Written by Alan Furst — Political thriller writer Alan Furst is the master of ‘storm clouds massing over Europe’ novels, set in the 1930s. His protagonists are most often ordinary Joes who agree to perform some minor anti-fascist act. It’s as if they consider the continent’s deteriorating political situation and ask themselves, ‘How dangerous could it be?’ Well, with the benefit of hindsight, you know the answer, and if they don’t want to risk life, loves – everything – they should hurry home and lock the doors. Inevitably, one act leads to another and another and another, and soon they’re in very deep waters indeed.

Novels that feature the ordinary person in extraordinary circumstances are a particular pleasure to read, because you can imagine that person, someone pretty much like you, really, in such an encounter and feel their ambivalence, experience their fear, and, most of all, wonder what you would do in the protagonist’s place.

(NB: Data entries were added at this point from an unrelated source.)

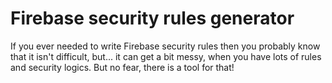 # Firebase security rules generator
If you ever needed to write Firebase security rules then you probably know that it isn't difficult, but... it can get a bit messy, when you have lots of rules and security logics. But no fear, there is a tool for that!

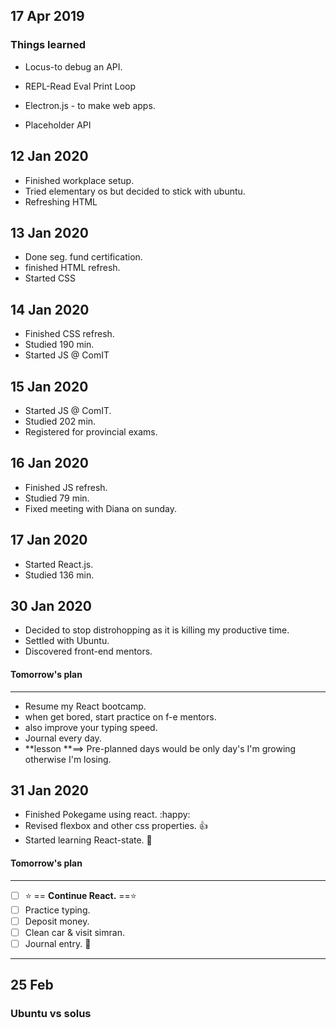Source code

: ## 17 Apr 2019

### Things learned

* Locus-to debug an API.

* REPL-Read Eval Print Loop

* Electron.js - to make web apps.

* Placeholder API

## 12 Jan 2020

* Finished workplace setup.
* Tried elementary os but decided to stick with ubuntu.
* Refreshing HTML

## 13 Jan 2020

* Done seg. fund certification.
* finished HTML refresh.
* Started CSS

## 14 Jan 2020

* Finished CSS refresh.
* Studied 190 min.
* Started JS @ ComIT

## 15 Jan 2020

* Started JS @ ComIT.
* Studied 202 min.
* Registered for provincial exams.

## 16 Jan 2020

* Finished JS refresh.
* Studied 79 min.
* Fixed meeting with Diana on sunday.

## 17 Jan 2020

* Started React.js.
* Studied 136 min.

## 30 Jan 2020

* Decided to stop distrohopping as it is killing my productive time.
* Settled with Ubuntu.
* Discovered front-end mentors.

#### Tomorrow's plan

---

* Resume my React bootcamp.
* when get bored, start practice on f-e mentors.
* also improve your typing speed.
* Journal every day.
* **lesson **==> Pre-planned days would be only day's I'm growing otherwise I'm losing.

## 31 Jan 2020

* Finished Pokegame using react. :happy:
* Revised flexbox and other css properties. :thumbsup:
* Started learning React-state. :1st_place_medal:

#### Tomorrow's plan

---

- [ ] :star: == **Continue React.** ==:star:
- [ ] Practice typing.
- [ ] Deposit money.
- [ ] Clean car & visit simran.
- [ ] Journal entry. :blue_book:

---

## 25 Feb

### Ubuntu vs solus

I’ve greatly enjoyed Furst’s early books, which explored many facets of the war in the various countries of central Europe – Poland, Hungary, Romania – in Moscow, in Spain during the Civil War. Under Occupation returns to his most familiar writing territory, France and Paris, specifically. The earlier books dwelt on larger strategic questions of the war and how that unprepossessing protagonist fit into it. By contrast, in this latest book, the hero’s contribution is, frankly, slight.

The novel tells the story of thriller writer Paul Ricard, who comes into possession of a schematic for a German torpedo detonator. Through his contacts, he finds out how to get this scrap into the hands of the British. On the strength of the schematic, he’s asked to take on more assignments, with no apparent vetting of him or suspicion he might be a dangle.

He decides, rather impetuously, to become involved in the resistance and, while there are plenty of good reasons a Frenchman might have made that decision, most did not. Thus a little more exploration of why this particular person made that choice would be important. Without any training and with only cursory briefing, he infiltrates Polish shipyards, tests the security of France’s escape routes, finds safe houses, and performs other feats. You have to take an awful lot for granted to see how any of this is even remotely possible. And as suddenly as he was recruited, he’s told to suspend operations and leave the country. Not so easy, you’d think.

Yet the plot moves swiftly forward, like one of those U-boat torpedoes, hurtling toward a conclusion, regardless of the loose ends and perturbations of logic it its wake. As only one example, near the end, in the midst of a snowstorm, Ricard and a woman are fleeing on foot, mere seconds ahead of the Gestapo. If the Germans had only looked for footprints in the snow, their job would have been a lot easier.

Many of Furst’s earlier books were 350 to 400 pages long, a compelling and total immersion in events, strategies, and the complexity of trust in a time of extreme peril. This book comprises barely 200 pages. If you’ve read the previous books, you bring a lot to the experience of this one. Perhaps you can fill in the elisions and understand the details of what he’s merely sketched in, but you shouldn’t have to. It is almost as if Furst ‘phoned it in,’ as Americans say. And it pains me to say so.

If you like thrillers about the World War II period, try the work of Philip Kerr, featuring police detective Bernie Gunther.